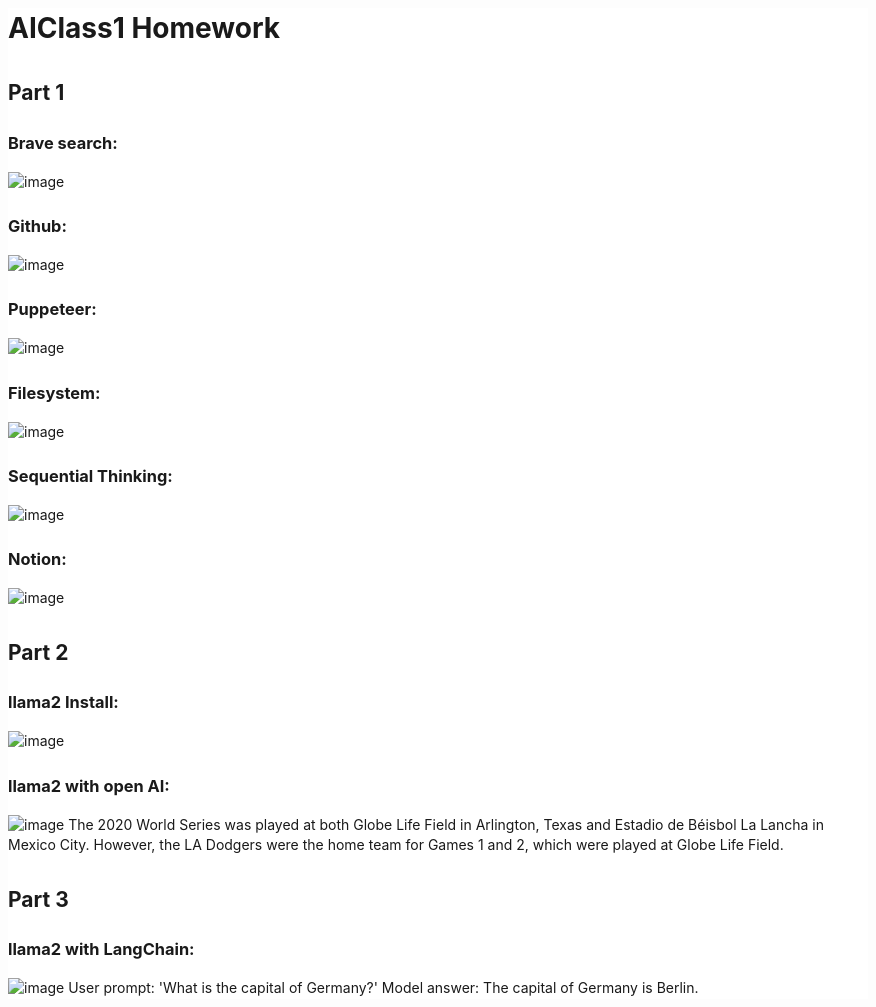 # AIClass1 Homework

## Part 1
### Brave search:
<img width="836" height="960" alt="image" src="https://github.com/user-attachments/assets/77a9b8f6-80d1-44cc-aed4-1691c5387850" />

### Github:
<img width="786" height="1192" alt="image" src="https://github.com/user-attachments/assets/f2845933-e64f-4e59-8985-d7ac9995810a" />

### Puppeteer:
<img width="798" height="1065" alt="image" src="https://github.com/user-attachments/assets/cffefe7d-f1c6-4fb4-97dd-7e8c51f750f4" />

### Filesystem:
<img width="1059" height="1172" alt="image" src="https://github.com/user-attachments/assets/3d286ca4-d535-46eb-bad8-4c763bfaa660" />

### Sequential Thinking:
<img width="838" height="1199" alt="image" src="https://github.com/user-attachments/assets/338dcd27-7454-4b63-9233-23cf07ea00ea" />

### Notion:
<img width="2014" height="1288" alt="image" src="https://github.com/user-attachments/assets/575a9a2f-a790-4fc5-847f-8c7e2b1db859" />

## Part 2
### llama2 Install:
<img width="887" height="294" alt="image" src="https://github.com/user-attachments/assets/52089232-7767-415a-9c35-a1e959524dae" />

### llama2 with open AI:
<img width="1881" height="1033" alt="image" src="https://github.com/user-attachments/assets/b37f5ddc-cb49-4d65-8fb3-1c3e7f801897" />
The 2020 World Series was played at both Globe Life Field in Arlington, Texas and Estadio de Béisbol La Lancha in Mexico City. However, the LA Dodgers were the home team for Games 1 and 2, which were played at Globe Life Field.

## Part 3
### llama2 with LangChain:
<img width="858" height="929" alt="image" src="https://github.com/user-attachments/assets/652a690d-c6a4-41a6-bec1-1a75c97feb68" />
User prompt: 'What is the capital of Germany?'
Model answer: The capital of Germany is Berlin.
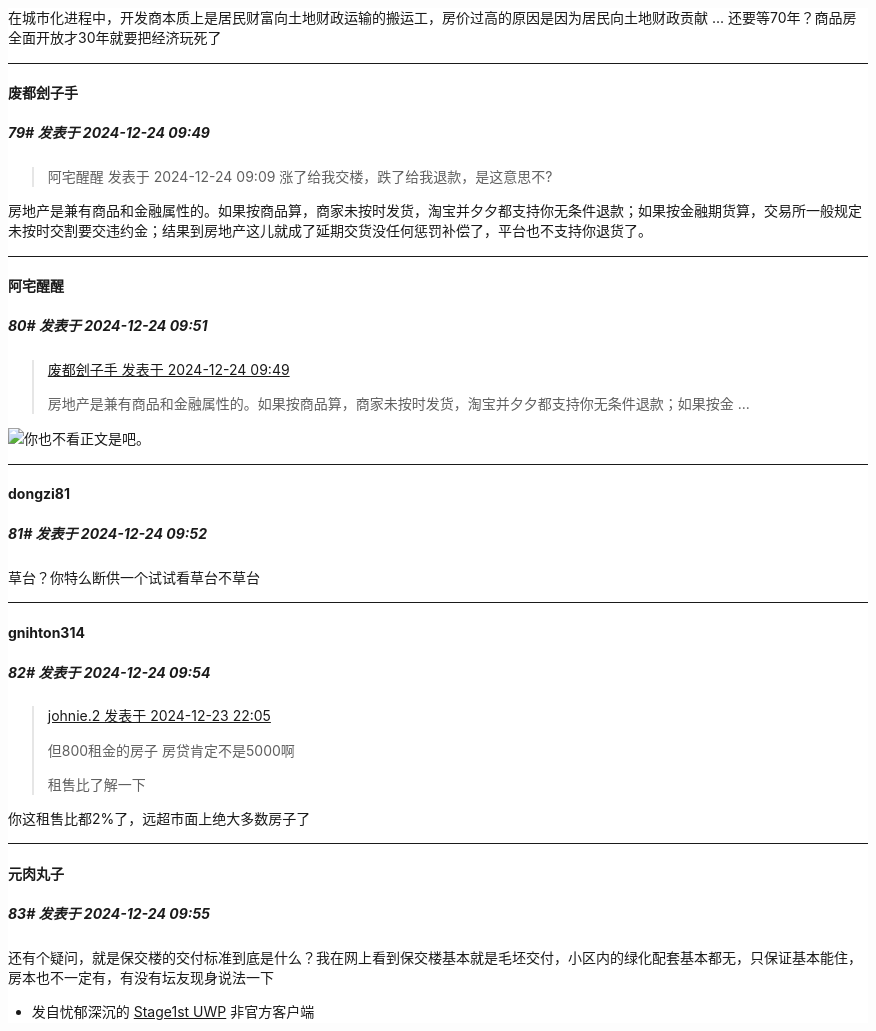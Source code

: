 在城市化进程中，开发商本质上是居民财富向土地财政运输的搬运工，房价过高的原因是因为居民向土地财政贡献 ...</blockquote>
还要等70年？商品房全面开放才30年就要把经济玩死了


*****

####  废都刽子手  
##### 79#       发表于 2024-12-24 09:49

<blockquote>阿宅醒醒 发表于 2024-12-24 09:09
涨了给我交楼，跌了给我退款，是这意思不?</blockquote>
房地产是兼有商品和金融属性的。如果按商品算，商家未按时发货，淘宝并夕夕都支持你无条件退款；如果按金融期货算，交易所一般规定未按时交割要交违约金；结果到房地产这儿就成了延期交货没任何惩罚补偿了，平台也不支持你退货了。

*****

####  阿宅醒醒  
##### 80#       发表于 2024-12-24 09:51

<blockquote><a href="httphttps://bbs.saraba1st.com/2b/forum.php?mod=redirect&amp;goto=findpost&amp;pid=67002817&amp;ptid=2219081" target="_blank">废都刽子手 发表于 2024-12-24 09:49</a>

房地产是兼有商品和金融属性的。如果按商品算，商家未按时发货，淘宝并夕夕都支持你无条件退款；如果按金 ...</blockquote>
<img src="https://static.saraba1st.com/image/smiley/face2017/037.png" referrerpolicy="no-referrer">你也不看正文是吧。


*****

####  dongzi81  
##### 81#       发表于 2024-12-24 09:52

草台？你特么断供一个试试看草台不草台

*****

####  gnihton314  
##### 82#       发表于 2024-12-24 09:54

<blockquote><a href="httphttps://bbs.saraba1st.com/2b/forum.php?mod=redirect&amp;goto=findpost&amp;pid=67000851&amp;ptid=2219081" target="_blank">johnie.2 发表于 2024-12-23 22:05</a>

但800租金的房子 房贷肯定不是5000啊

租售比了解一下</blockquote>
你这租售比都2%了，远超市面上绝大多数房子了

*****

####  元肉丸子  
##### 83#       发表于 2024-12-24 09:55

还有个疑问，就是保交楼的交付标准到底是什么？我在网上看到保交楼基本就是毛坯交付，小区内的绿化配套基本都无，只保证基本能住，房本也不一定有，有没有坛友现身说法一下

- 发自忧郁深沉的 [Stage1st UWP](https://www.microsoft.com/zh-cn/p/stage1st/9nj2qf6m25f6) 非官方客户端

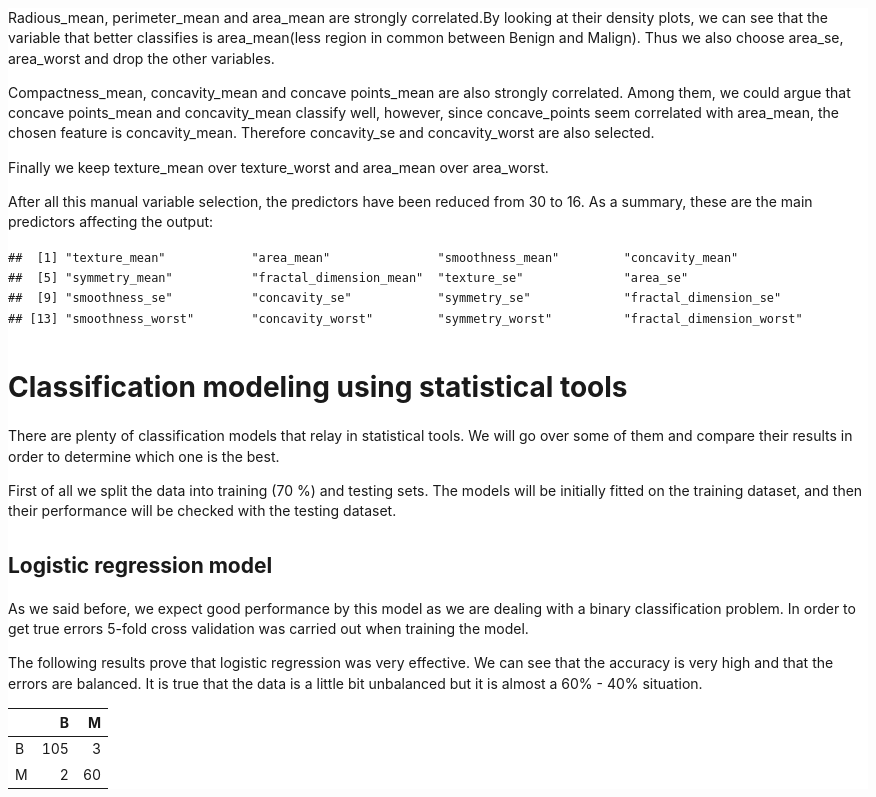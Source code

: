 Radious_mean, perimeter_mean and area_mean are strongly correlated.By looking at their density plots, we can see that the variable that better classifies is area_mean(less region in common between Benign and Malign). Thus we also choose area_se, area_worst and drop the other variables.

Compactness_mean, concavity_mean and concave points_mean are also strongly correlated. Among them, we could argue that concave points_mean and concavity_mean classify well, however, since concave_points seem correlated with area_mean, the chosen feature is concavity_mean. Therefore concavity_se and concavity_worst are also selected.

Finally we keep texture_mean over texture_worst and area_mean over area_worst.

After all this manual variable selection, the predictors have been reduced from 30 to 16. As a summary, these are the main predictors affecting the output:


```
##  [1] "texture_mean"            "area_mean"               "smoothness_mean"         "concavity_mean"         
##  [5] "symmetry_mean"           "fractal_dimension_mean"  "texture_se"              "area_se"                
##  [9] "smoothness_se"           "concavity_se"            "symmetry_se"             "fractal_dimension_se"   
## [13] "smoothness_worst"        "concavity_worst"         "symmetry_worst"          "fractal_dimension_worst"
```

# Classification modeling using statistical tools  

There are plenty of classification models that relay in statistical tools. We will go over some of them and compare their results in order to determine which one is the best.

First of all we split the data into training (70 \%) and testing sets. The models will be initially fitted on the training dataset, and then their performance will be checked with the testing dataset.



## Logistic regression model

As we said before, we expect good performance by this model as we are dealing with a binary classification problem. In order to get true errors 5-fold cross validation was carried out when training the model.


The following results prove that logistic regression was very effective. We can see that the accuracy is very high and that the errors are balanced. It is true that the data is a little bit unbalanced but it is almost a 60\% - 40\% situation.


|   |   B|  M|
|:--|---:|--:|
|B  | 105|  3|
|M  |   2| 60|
----
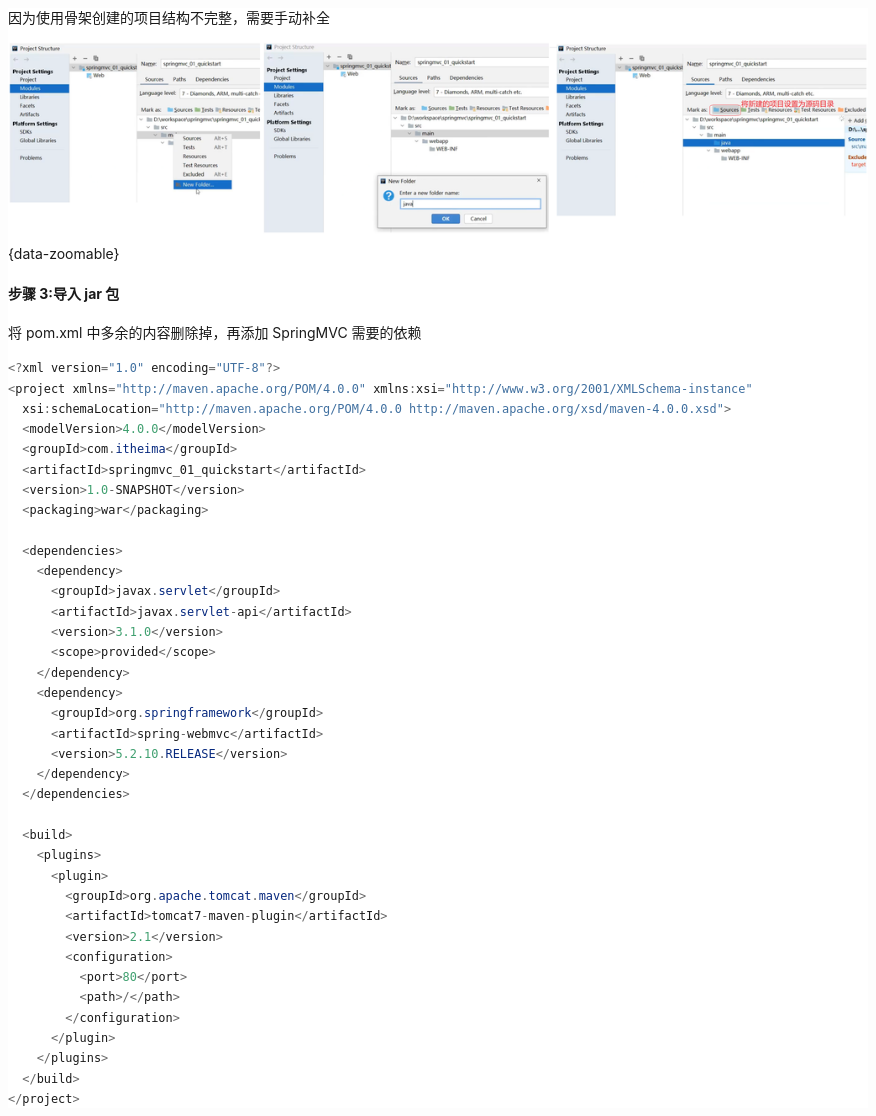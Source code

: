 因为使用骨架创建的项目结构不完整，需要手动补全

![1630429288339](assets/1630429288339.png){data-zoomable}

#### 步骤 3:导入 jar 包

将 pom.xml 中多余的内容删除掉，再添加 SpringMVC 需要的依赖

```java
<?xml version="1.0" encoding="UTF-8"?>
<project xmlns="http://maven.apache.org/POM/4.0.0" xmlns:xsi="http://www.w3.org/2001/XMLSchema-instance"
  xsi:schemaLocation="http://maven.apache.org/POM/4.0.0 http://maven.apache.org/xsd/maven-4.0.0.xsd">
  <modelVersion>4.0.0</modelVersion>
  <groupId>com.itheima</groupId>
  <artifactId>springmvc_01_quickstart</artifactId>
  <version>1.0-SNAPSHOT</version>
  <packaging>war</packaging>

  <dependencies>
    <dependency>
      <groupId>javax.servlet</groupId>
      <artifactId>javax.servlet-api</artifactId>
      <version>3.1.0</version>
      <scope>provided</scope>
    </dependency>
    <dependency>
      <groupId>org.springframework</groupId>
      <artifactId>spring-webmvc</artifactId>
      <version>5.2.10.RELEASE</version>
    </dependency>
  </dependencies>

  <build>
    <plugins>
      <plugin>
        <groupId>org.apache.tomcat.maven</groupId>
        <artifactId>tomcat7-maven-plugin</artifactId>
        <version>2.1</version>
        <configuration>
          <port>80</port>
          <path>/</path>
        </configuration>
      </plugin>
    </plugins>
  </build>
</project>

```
----
▶ **WHAT THE EXERCISE ASKS**: Which lines in the records above contain the string "废都刽子手"? Copy them.

▶ **TASK ANSWER**:
####  废都刽子手  
<blockquote><a href="httphttps://bbs.saraba1st.com/2b/forum.php?mod=redirect&amp;goto=findpost&amp;pid=67002817&amp;ptid=2219081" target="_blank">废都刽子手 发表于 2024-12-24 09:49</a>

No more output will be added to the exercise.